By contrast, Israel’s unemployment rate in 2011 was 5.60 % (Israel Figures for 2012 (reporting on 2011), “Labour and Wages”, ‘Key figures, 2011’, p. 7).

For 2015, Israel’s unemployment rate has dropped (slightly) to 5.30% (Israel Central Bureau of Statistics, May 17, 2015).

Israel’s unemployment picture is the result of active government policy-making aimed at a relatively stable, predictable population. Jordan’s current unemployment rate, however, has little-or-nothing to do with government policy or its population. It’s the result of refugees flooding into Jordan.

A civil war in Syria—which we often forget about—has created almost four million refugees who have officially ‘registered’ with the UN (“Syrian Regional Refugee Response”, UNHCR, May 2015). Of this 4 million total, 1.4 million have entered Jordan (Jordan Times, above).

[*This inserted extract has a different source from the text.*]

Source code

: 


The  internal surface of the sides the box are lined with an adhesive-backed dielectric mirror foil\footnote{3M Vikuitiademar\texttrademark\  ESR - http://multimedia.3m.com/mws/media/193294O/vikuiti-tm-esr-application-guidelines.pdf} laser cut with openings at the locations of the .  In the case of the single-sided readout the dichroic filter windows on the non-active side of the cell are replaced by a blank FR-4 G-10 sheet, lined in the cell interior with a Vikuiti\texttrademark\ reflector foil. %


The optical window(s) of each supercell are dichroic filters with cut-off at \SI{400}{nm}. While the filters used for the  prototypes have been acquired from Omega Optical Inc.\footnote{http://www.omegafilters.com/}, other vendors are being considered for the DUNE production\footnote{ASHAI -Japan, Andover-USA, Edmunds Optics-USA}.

Only app 125,000 of the total 1.4 million Syrian refugees live in Jordanian-built refugee camps. The remainder--some 1.25 million--have moved out of (or never entered) the refugee camps. They live in ‘host communities’ (Ibid). In those communities, Syrian refugees who work do so primarily in the informal economy (ibid). They work outside the boundaries of Jordanian Labour Law (ibid).

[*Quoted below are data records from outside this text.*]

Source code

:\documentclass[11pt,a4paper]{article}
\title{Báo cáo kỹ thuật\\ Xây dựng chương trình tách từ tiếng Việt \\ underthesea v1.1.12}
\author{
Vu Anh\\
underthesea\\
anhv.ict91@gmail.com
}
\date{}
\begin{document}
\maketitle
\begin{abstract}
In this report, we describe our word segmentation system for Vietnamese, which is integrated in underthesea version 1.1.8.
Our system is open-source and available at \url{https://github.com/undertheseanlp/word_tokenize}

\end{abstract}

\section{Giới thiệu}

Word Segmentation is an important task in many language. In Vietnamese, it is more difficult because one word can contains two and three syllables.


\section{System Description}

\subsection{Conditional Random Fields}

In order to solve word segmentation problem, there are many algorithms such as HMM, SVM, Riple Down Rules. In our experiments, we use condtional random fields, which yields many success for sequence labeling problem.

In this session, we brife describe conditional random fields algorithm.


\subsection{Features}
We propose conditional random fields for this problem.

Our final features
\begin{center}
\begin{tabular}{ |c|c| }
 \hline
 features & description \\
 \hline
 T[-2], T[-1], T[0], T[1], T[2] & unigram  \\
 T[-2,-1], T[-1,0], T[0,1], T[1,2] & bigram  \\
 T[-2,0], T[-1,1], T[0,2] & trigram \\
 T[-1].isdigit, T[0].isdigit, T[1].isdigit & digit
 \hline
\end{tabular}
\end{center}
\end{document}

In practical terms, that means that 51 per cent of Syrian men who live outside refugee camps participate in Jordan’s labor market (ibid). But only 10 per cent of Syrian workers have obtained formal work permits (ibid).

The result is, Jordanians lose their jobs—and job opportunities--to thousands of under-the-table, illegal Syrian workers. The availability of such cheap and plentiful labor has caused the Jordanian unemployment rate to soar.

In the short term, there’s almost nothing the government can do. The human tide of people who need money to survive is greater than any existing policy for coping with unexpected waves of war refugees.

Jordanian officials don’t know what to do (ibid). But like all true bureaucrats, those same officials know what to call this phenomenon of Syrian refugee workers crowding Jordanian workers out of jobs. They call it, “out-crowding” (ibid).

Israeli Leftists should take note. Those in Israel who push Israel to sign a ‘peace’ treaty with Mahmoud Abbas should memorize the word-phrase, ‘out-crowding’.

If Israel’s Leftists get their way, Israel will sign a treaty with Abbas. At first, Leftists will be very happy.

But then the out-crowding (and other negative refugee-related consequences) will begin. Leftists, along with everyone else, will watch Israel’s quality of life plummet.

The Left forgets that Mahmoud Abbas has a non-negotiable requirement for peace with Israel: Israel must allow millions of Arabs (many of whom have been kept by the UN in squalid ‘refugee camps’) to ‘return’ to Israel. Do Israeli Leftists have a plan for these ‘refugees’?

They don’t. They have no solution for the troubles those ‘refugees’ will cause to Israel’s welfare, health and education systems. They have no plan to deal with the economic impact of such a flood of refugees.

They have no plans whatsoever. They haven’t even thought about one.

Do you really want to put your future into the hands of people who can’t think or plan?